Given the relative scarcity of neurosurgical specimens and lack of fellowship training, there are no dedicated neuropathologists. Furthermore, there are few pathologists with international fellowship training in neuropathology and even fewer board-certified neuropathologists.
To address this situation, Dr. Klonoski and Professor Emeritus and Medical Director at ARUP Laboratories Cheryl Palmer, MD, flew to Ghana in February to provide neuropathology training to roughly 30 pathologists and pathology trainees at two hospitals in the country. In addition, invited clinical colleagues from the neurosurgery and neurology departments were present. They were supported virtually by an adjunct faculty member from the Utah Office of the Medical Examiner, Andrew Guajardo, MD, (FP/NP), as well as a chief pathology resident, Eric Goold, MD. Their medical outreach was supported by two ASCP Trainee Global Health Fellowships that Drs. Klonoski and Goold received from ASCP.
ASCP Trainee Global Health Fellowships are intended to offer pathology residents and fellows the opportunity to expand their knowledge and experience by going beyond the training received at their local institutions. It provides exposure to the practice of pathology in a low- to middle-income country setting as part of ASCP’s Partners for Cancer Diagnosis and Treatment in Africa initiative.
In Ghana, Drs. Klonoski and Palmer performed one month of neuropathology outreach services at Komfo Anokye Teaching Hospital (KATH) in Kumasi and the Korle-Bu Teaching Hospital (KBTH) in Accra. (Kumasi is several hours northwest of the capital city of Accra.) In all, they presented 40 neuropathology instructional and interactive lessons at the two hospitals.
During their two weeks at each hospital site, they presented educational sessions covering the World Health Organization 2021 brain tumor classification system, neuroautopsy, neuroinfectious disease, neurodegenerative disease, neuromuscular disease, forensic neuropathology, neurodevelopment, and unknown case conferences. Eight brains were examined at four neuroautopsy conferences and 10 case consultations were performed upon request. Meanwhile, Dr. Goold worked remotely to organize 10, one-hour virtual general pathology lectures and develop continuing outreach for KATH and KBTH.
“For pathologists and pathology trainees at KBTH, the outreach was the first of its kind in neuropathology and afforded all the opportunity to have a structured review of neuropathology covering the 2021 WHO Brain Tumour Classification as well as other aspects of neuropathology,” said Afua Abrahams, MBChB, FWACP, FGCPS, Head of the Pathology Department at KBTH, in Accra, Ghana.
A survey of 16 questions, including 12 multiple choice questions and four short answer questions, was used to assess each component and the overall satisfaction of the outreach.
Following his return, Dr.
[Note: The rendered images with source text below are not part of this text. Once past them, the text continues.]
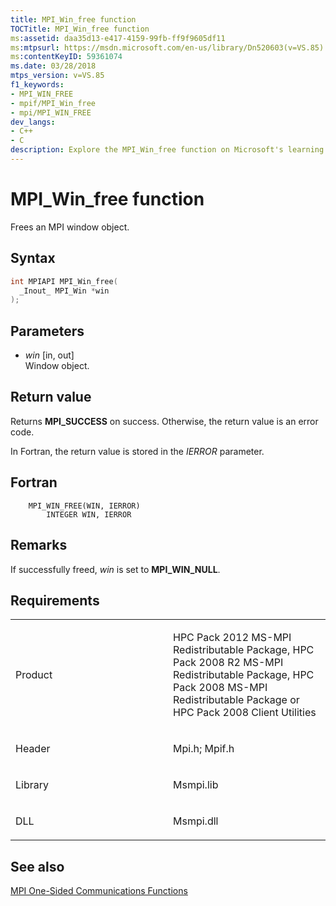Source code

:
 ```yaml
---
title: MPI_Win_free function
TOCTitle: MPI_Win_free function
ms:assetid: daa35d13-e417-4159-99fb-ff9f9605df11
ms:mtpsurl: https://msdn.microsoft.com/en-us/library/Dn520603(v=VS.85)
ms:contentKeyID: 59361074
ms.date: 03/28/2018
mtps_version: v=VS.85
f1_keywords:
- MPI_WIN_FREE
- mpif/MPI_Win_free
- mpi/MPI_WIN_FREE
dev_langs:
- C++
- C
description: Explore the MPI_Win_free function on Microsoft's learning platform. Understand its syntax, parameters, return values, and application in Fortran.
---
```


# MPI\_Win\_free function

Frees an MPI window object.

## Syntax

``` c++
int MPIAPI MPI_Win_free(
  _Inout_ MPI_Win *win
);
```

## Parameters

  - *win* \[in, out\]  
    Window object.

## Return value

Returns **MPI\_SUCCESS** on success. Otherwise, the return value is an error code.

In Fortran, the return value is stored in the *IERROR* parameter.

## Fortran

``` FORTRAN
    MPI_WIN_FREE(WIN, IERROR)
        INTEGER WIN, IERROR
```

## Remarks

If successfully freed, *win* is set to **MPI\_WIN\_NULL**.

## Requirements

<table>
<colgroup>
<col style="width: 50%" />
<col style="width: 50%" />
</colgroup>
<tbody>
<tr class="odd">
<td><p>Product</p></td>
<td><p>HPC Pack 2012 MS-MPI Redistributable Package, HPC Pack 2008 R2 MS-MPI Redistributable Package, HPC Pack 2008 MS-MPI Redistributable Package or HPC Pack 2008 Client Utilities</p></td>
</tr>
<tr class="even">
<td><p>Header</p></td>
<td>Mpi.h;
Mpif.h</td>
</tr>
<tr class="odd">
<td><p>Library</p></td>
<td>Msmpi.lib</td>
</tr>
<tr class="even">
<td><p>DLL</p></td>
<td>Msmpi.dll</td>
</tr>
</tbody>
</table>


## See also

[MPI One-Sided Communications Functions](mpi-one-sided-communications-functions.md)

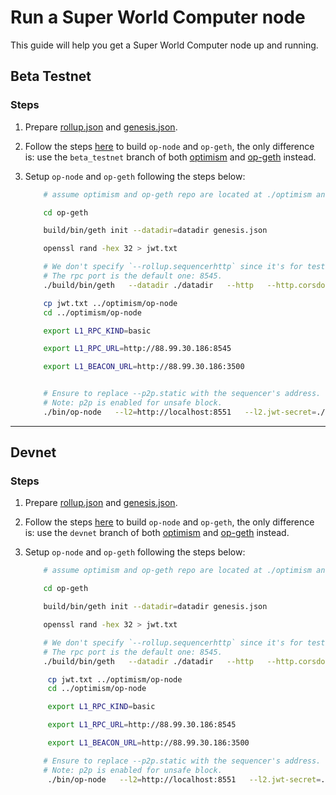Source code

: # Run a Super World Computer node

This guide will help you get a Super World Computer node up and running.

## Beta Testnet


### Steps

1. Prepare [rollup.json](https://github.com/ethstorage/pm/blob/main/L2/assets/beta_testnet_rollup.json) and [genesis.json](https://github.com/ethstorage/pm/blob/main/L2/assets/beta_testnet_genesis.json).


2. Follow the steps [here](https://docs.optimism.io/builders/chain-operators/tutorials/create-l2-rollup) to build `op-node` and `op-geth`, the only difference is: use the `beta_testnet` branch of both [optimism](https://github.com/ethstorage/optimism/tree/devnet) and [op-geth](https://github.com/ethstorage/op-geth/tree/devnet) instead.

3. Setup `op-node` and `op-geth` following the steps below:

    ```bash
        # assume optimism and op-geth repo are located at ./optimism and ./op-geth

        cd op-geth

        build/bin/geth init --datadir=datadir genesis.json

        openssl rand -hex 32 > jwt.txt

        # We don't specify `--rollup.sequencerhttp` since it's for testing blob archiver only.
        # The rpc port is the default one: 8545.
        ./build/bin/geth   --datadir ./datadir   --http   --http.corsdomain="*"   --http.vhosts="*"   --http.addr=0.0.0.0   --http.api=web3,debug,eth,txpool,net,engine   --ws   --ws.addr=0.0.0.0   --ws.port=8546   --ws.origins="*"   --ws.api=debug,eth,txpool,net,engine   --syncmode=full   --gcmode=archive   --nodiscover   --maxpeers=0   --networkid=42069   --authrpc.vhosts="*"   --authrpc.addr=0.0.0.0   --authrpc.port=8551   --authrpc.jwtsecret=./jwt.txt   --rollup.disabletxpoolgossip=true --enablel2blob

        cp jwt.txt ../optimism/op-node 
        cd ../optimism/op-node

        export L1_RPC_KIND=basic

        export L1_RPC_URL=http://88.99.30.186:8545

        export L1_BEACON_URL=http://88.99.30.186:3500


        # Ensure to replace --p2p.static with the sequencer's address.
        # Note: p2p is enabled for unsafe block.
        ./bin/op-node   --l2=http://localhost:8551   --l2.jwt-secret=./jwt.txt   --verifier.l1-confs=4   --rollup.config=./rollup.json   --rpc.addr=0.0.0.0   --rpc.port=8547   --p2p.static=/ip4/5.9.87.214/tcp/9003/p2p/16Uiu2HAm2w9ZsnP58zzGpPXGuCH8j6w9ecwA3uwXhkXxJniJEbUX  --p2p.listen.ip=0.0.0.0 --p2p.listen.tcp=9003 --p2p.listen.udp=9003  --p2p.no-discovery --p2p.sync.onlyreqtostatic --rpc.enable-admin   --l1=$L1_RPC_URL   --l1.rpckind=$L1_RPC_KIND --l1.beacon=$L1_BEACON_URL --l1.beacon-archiver=http://65.108.236.27:9645

    ```

---

## Devnet


### Steps

1. Prepare [rollup.json](https://github.com/ethstorage/pm/blob/main/L2/assets/devnet_rollup.json) and [genesis.json](https://github.com/ethstorage/pm/blob/main/L2/assets/devnet_genesis.json).

2. Follow the steps [here](https://docs.optimism.io/builders/chain-operators/tutorials/create-l2-rollup) to build `op-node` and `op-geth`, the only difference is: use the `devnet` branch of both [optimism](https://github.com/ethstorage/optimism/tree/devnet) and [op-geth](https://github.com/ethstorage/op-geth/tree/devnet) instead.

3. Setup `op-node` and `op-geth` following the steps below:

    ```bash
        # assume optimism and op-geth repo are located at ./optimism and ./op-geth

        cd op-geth

        build/bin/geth init --datadir=datadir genesis.json

        openssl rand -hex 32 > jwt.txt

        # We don't specify `--rollup.sequencerhttp` since it's for testing blob archiver only.
        # The rpc port is the default one: 8545.
        ./build/bin/geth   --datadir ./datadir   --http   --http.corsdomain="*"   --http.vhosts="*"   --http.addr=0.0.0.0   --http.api=web3,debug,eth,txpool,net,engine   --ws   --ws.addr=0.0.0.0   --ws.port=8546   --ws.origins="*"   --ws.api=debug,eth,txpool,net,engine   --syncmode=full   --gcmode=archive   --nodiscover   --maxpeers=0   --networkid=42069   --authrpc.vhosts="*"   --authrpc.addr=0.0.0.0   --authrpc.port=8551   --authrpc.jwtsecret=./jwt.txt   --rollup.disabletxpoolgossip=true --enablel2blob

         cp jwt.txt ../optimism/op-node 
         cd ../optimism/op-node

         export L1_RPC_KIND=basic

         export L1_RPC_URL=http://88.99.30.186:8545

         export L1_BEACON_URL=http://88.99.30.186:3500

        # Ensure to replace --p2p.static with the sequencer's address.
        # Note: p2p is enabled for unsafe block.
         ./bin/op-node   --l2=http://localhost:8551   --l2.jwt-secret=./jwt.txt   --verifier.l1-confs=4   --rollup.config=./rollup.json   --rpc.addr=0.0.0.0   --rpc.port=8547   --p2p.static=/ip4/65.109.20.29/tcp/9003/p2p/16Uiu2HAmP3KorAMS1DC5SdDEcNGwhMFKuoyvZzBSWXdqysZgrxQ7 --p2p.listen.ip=0.0.0.0 --p2p.listen.tcp=9003 --p2p.listen.udp=9003  --p2p.no-discovery --p2p.sync.onlyreqtostatic --rpc.enable-admin   --l1=$L1_RPC_URL   --l1.rpckind=$L1_RPC_KIND --l1.beacon=$L1_BEACON_URL --l1.beacon-archiver=http://65.108.236.27:9645

    ```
Klonoski said, “We are inspired to continue our outreach in Western Africa. I think our trip has inspired the Ghana programs to start putting a list of consulting pathologists together and realize the potential of their whole slide imagers.”
As neurosurgical care and neuropathology expertise continue to grow in need in Western Africa, continued neuropathology outreach will be required. The team asserts that the recent effort in Ghana is an imitable model for future neuropathology outreach. To highlight these efforts and resources for others in neuropathology and the pathology community at large, a platform presentation was delivered at the American Association of Neuropathlogy 2022 meeting in Florida, June 9-12. An abstract was also submitted to the ASCP 2022 Annual Meeting in September.